● **Exercise aim**: From the material beneath, pull every line with the word "parameters".

++++ Dataset

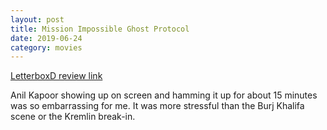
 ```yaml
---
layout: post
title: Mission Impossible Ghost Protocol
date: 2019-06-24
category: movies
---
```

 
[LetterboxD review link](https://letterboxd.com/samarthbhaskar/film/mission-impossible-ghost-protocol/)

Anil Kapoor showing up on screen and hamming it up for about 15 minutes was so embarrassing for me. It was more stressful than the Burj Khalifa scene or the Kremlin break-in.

++++++++
++++ Dataset

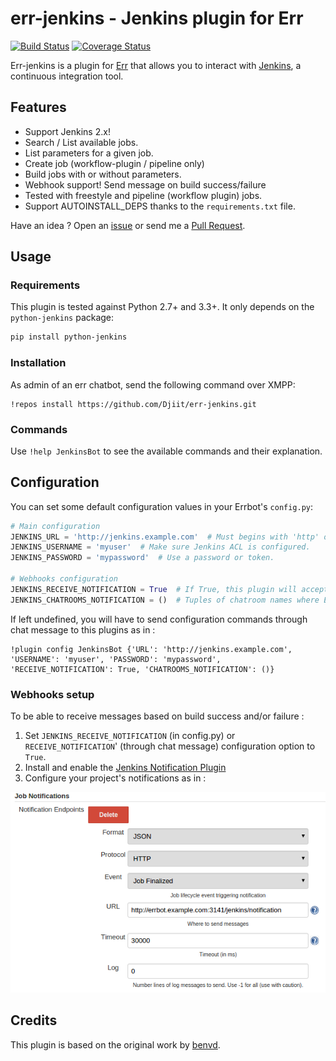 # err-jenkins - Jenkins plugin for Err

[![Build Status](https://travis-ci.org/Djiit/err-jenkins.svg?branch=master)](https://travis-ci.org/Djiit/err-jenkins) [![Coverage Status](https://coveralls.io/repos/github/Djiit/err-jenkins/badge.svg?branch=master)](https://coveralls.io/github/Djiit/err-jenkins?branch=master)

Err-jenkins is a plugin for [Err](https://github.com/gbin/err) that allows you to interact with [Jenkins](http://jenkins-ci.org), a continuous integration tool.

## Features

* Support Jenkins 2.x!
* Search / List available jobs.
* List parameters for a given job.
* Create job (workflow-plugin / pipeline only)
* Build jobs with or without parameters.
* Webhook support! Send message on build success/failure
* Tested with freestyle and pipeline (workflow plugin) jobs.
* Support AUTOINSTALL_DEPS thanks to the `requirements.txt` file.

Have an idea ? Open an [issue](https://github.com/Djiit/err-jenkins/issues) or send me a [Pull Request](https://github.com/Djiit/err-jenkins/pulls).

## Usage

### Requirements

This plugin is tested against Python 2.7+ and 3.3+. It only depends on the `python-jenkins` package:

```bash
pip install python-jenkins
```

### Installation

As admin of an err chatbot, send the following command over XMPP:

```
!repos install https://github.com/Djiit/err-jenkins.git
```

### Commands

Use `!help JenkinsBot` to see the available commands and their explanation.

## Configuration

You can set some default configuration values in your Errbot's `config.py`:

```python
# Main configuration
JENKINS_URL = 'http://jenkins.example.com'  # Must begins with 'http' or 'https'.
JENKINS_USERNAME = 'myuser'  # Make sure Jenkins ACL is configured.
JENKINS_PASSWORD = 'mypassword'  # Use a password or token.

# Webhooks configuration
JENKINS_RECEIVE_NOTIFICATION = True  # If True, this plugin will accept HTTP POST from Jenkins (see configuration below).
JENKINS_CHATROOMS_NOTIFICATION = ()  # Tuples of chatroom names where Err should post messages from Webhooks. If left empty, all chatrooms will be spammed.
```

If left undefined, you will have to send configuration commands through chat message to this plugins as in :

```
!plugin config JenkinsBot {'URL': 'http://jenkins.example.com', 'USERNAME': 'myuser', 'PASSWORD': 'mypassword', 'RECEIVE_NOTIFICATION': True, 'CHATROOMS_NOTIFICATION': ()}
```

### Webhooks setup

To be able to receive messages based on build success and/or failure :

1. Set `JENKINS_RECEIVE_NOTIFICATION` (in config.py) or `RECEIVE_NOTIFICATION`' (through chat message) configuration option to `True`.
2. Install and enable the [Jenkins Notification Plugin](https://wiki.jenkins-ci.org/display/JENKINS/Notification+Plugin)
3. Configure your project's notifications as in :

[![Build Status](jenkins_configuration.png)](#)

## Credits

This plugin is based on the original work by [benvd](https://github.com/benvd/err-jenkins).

++++++++
++++ Dataset

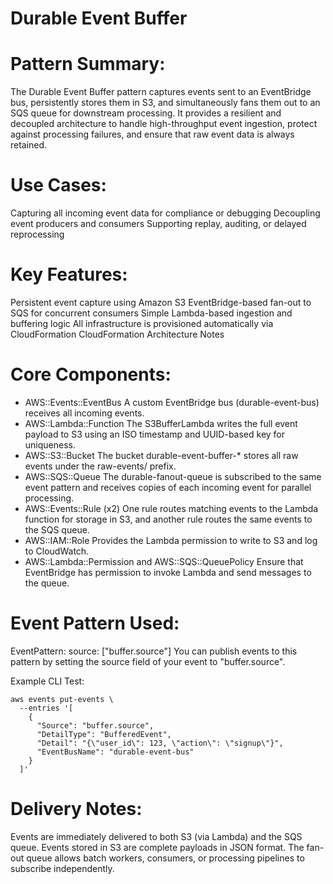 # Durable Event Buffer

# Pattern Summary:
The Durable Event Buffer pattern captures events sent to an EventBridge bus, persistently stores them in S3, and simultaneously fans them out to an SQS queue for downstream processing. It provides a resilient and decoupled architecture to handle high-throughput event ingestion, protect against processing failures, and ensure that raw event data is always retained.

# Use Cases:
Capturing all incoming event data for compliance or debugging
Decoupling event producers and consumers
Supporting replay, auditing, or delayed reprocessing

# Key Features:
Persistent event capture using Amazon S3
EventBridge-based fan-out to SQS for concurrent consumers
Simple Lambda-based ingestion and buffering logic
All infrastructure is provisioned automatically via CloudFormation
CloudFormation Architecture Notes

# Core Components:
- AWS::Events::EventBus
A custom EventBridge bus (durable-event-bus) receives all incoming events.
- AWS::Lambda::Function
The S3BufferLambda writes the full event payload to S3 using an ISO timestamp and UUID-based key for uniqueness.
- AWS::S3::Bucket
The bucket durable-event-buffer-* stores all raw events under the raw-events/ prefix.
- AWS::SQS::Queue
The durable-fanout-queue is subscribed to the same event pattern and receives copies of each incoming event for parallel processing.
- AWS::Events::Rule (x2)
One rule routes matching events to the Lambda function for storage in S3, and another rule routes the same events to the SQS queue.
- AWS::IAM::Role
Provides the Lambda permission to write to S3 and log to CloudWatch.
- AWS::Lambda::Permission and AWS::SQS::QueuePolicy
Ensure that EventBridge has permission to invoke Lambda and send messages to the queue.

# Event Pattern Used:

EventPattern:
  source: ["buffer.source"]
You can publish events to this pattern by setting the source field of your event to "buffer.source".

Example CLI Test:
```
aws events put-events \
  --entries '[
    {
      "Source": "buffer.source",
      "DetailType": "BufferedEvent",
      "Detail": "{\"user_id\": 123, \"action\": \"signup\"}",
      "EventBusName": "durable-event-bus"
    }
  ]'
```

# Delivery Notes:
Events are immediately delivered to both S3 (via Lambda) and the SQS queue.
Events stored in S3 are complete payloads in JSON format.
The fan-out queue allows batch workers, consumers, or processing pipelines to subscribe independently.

++++++++

● **Response below**:
* List parameters for a given job.
* Build jobs with or without parameters.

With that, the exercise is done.